Non ha riserve, non ha timore di mostrarsi esattamente così com’è: nuda, fredda, ridotta all’osso.
Questo tempo vuole invitarci a ridurci all’osso, a ridurre all’osso ciò che ci circonda, ad eliminare i fronzoli e le frivole carcasse.
Esattamente il contrario di ciò che invece ci spinge a fare la società, fagocitata dal consumismo e dal capitalismo: portare l’aria della stagione in casa è un conto, andare in giro a fare incetta di cose che non servono è un altro.
È una stagione che invita a riflettere, a fermarci, a sostare, a prendere il respiro di cui abbiamo bisogno: siamo talmente abituate/i ad andare contro natura, che dimentichiamo che il riposo è fondamentale.
Riduciamo, se possibile e se gestiamo noi la nostra attività, le ore di lavoro;
lasciamo spazio alle mansioni più leggere e prendiamoci il tempo per riposare.
Il riposo non è improduttività: è il momento in cui ristoriamo le nostre energie, prima di riprendere il lavoro.
Guardiamo fuori le finestre, usciamo in natura e apprendiamo come essa in questo momento dell’anno sia del tutto dormiente, celata da un velo di morte apparente o momentanea: solo morendo, solo accettando il riposo di questa morte essa potrà tornare a germogliare in primavera e a donare i suoi frutti in estate.
Noi abbiamo disimparato questi doni e, perse/i nella spirale malata della nostra società, lavoriamo sempre. Anche quando dovremmo riposare. E arriviamo sfinite/i nel momento in cui invece dovremmo esplodere di frutti come fa la natura.
La lentezza, il silenzio e l’inazione di questo periodo sono elementi essenziali per tornare a centrarci, per tornare in noi stesse/i e comprendere chi siamo nel profondo, nella nostra essenza ridotta all’osso, e capire cosa più desideriamo.
Non il desiderio fittizio delle pubblicità natalizie, non il regalo costoso sotto all’albero, né il bombardamento intermittente delle luci e degli addobbi: il nostro vero desiderio, quello che ritroviamo soltanto se ci spogliamo.

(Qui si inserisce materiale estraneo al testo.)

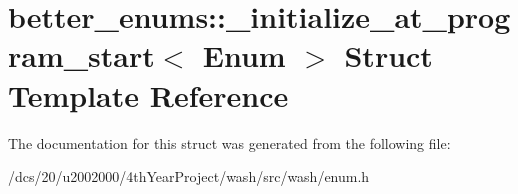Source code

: \hypertarget{structbetter__enums_1_1__initialize__at__program__start}{}\section{better\+\_\+enums\+:\+:\+\_\+initialize\+\_\+at\+\_\+program\+\_\+start$<$ Enum $>$ Struct Template Reference}
\label{structbetter__enums_1_1__initialize__at__program__start}


The documentation for this struct was generated from the following file\+:\begin{DoxyCompactItemize}
\item 
/dcs/20/u2002000/4th\+Year\+Project/wash/src/wash/enum.\+h\end{DoxyCompactItemize}
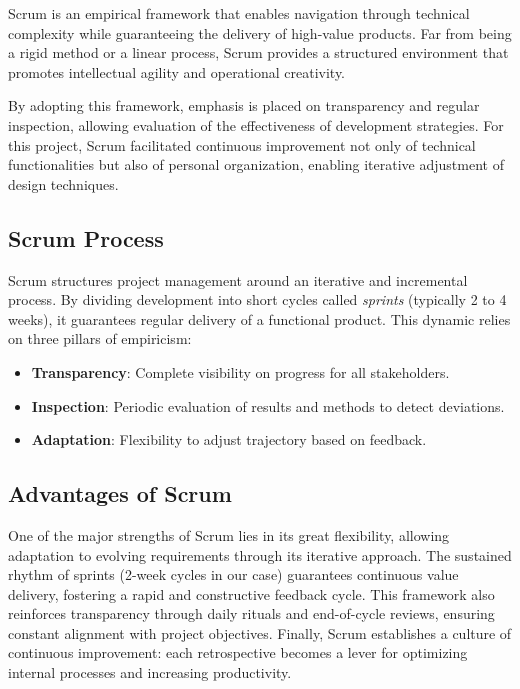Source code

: Scrum \cite{scrumguide} is an empirical framework that enables navigation through technical complexity while guaranteeing the delivery of high-value products. Far from being a rigid method or a linear process, Scrum provides a structured environment that promotes intellectual agility and operational creativity.

By adopting this framework, emphasis is placed on transparency and regular inspection, allowing evaluation of the effectiveness of development strategies. For this project, Scrum facilitated continuous improvement not only of technical functionalities but also of personal organization, enabling iterative adjustment of design techniques.

\subsection{Scrum Process}

Scrum structures project management around an iterative and incremental process. By dividing development into short cycles called \textit{sprints} (typically 2 to 4 weeks), it guarantees regular delivery of a functional product. This dynamic relies on three pillars of empiricism:

\begin{itemize}
    \item \textbf{Transparency}: Complete visibility on progress for all stakeholders.
    \item \textbf{Inspection}: Periodic evaluation of results and methods to detect deviations.
    \item \textbf{Adaptation}: Flexibility to adjust trajectory based on feedback.
\end{itemize}


\subsection{Advantages of Scrum}

One of the major strengths of Scrum lies in its great flexibility, allowing adaptation to evolving requirements through its iterative approach. The sustained rhythm of sprints (2-week cycles in our case) guarantees continuous value delivery, fostering a rapid and constructive feedback cycle. This framework also reinforces transparency through daily rituals and end-of-cycle reviews, ensuring constant alignment with project objectives. Finally, Scrum establishes a culture of continuous improvement: each retrospective becomes a lever for optimizing internal processes and increasing productivity.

Soltanto se lasciamo andare le cose in più, le cose frivole, i fronzoli che decorano le vuote carcasse.
Soltanto se ci riduciamo all’osso, come la natura: lasciamo che anche l’ultima foglia cada, osserviamo bene il nostro tronco nudo e freddo e i rami spogli, che come braccia scheletriche si tendono nell’aria e si agitano al soffio del vento pungente.

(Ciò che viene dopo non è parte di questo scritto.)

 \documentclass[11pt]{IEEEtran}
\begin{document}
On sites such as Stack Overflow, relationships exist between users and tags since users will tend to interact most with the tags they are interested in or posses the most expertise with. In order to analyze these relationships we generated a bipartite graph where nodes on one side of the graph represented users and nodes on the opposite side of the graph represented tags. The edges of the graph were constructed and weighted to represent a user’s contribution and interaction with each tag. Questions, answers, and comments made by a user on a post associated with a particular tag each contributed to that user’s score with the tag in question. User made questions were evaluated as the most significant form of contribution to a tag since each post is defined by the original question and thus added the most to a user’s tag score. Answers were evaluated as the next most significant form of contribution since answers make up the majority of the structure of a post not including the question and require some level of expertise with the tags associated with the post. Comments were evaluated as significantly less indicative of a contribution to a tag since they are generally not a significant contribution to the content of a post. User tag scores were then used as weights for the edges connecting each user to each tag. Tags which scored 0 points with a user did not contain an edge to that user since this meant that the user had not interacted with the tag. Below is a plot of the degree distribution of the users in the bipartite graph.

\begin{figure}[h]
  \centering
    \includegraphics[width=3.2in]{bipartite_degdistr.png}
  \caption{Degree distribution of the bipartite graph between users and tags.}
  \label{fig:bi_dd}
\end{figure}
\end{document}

Continuiamo la nostra pulizia, che sia in casa o mentale: buttiamo o doniamo quello che non ci serve e che occupa solo spazio.

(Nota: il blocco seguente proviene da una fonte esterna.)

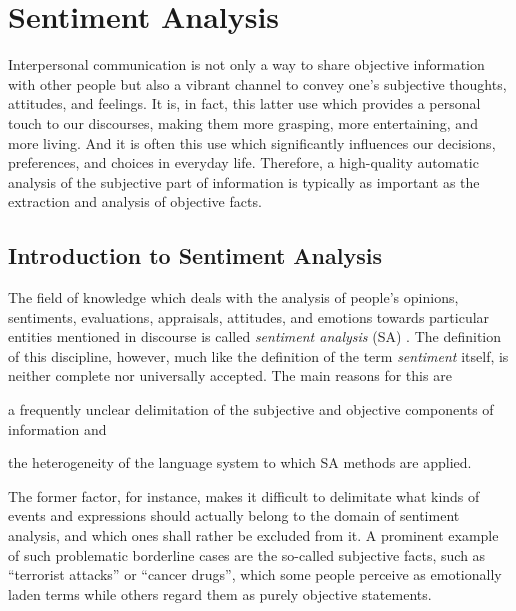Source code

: 

\part{Sentiment Analysis}

Interpersonal communication is not only a way to share objective
information with other people but also a vibrant channel to convey
one's subjective thoughts, attitudes, and feelings.  It is, in fact,
this latter use which provides a personal touch to our discourses,
making them more grasping, more entertaining, and more living.  And it
is often this use which significantly influences our decisions,
preferences, and choices in everyday life.  Therefore, a high-quality
automatic analysis of the subjective part of information is typically
as important as the extraction and analysis of objective facts.

\chapter{Introduction to Sentiment Analysis}

The field of knowledge which deals with the analysis of people's
opinions, sentiments, evaluations, appraisals, attitudes, and emotions
towards particular entities mentioned in discourse is called
\emph{sentiment analysis} (SA) \citep{Liu:12}.  The definition of this
discipline, however, much like the definition of the term
\emph{sentiment} itself, is neither complete nor universally accepted.
The main reasons for this are
\begin{inparaenum}
  \item a frequently unclear delimitation of the subjective and
    objective components of information and
  \item the heterogeneity of the language system to which SA methods
    are applied.
\end{inparaenum}

The former factor, for instance, makes it difficult to delimitate what
kinds of events and expressions should actually belong to the domain
of sentiment analysis, and which ones shall rather be excluded from
it.  A prominent example of such problematic borderline cases are the
so-called subjective facts, such as ``terrorist attacks'' or ``cancer
drugs'', which some people perceive as emotionally laden terms while
others regard them as purely objective statements.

Mettiamo ordine e allo stesso tempo eliminiamo le cose in più: questo ci aiuterà a comprendere ciò di cui abbiamo davvero bisogno, il nostro anelito più profondo.
Invece di accumulare, eliminiamo. Invece di comprare, togliamo: l’essenza di questo periodo dell’anno è proprio questa.
Leggiamo i nostri vecchi diari, per comprendere come eravamo e chi siamo adesso;
annotiamo i nostri pensieri, le nostre emozioni e i sogni che più ci colpiscono: questo è anche il tempo del sogno e del desiderio.
Non quello del consumismo, ma quello che viene dal cuore.
Fermiamoci, facciamo meditazione, sintonizziamoci con il nostro vero desiderio: solo così potremo sapere chi siamo davvero e germogliare noi stesse/i in primavera.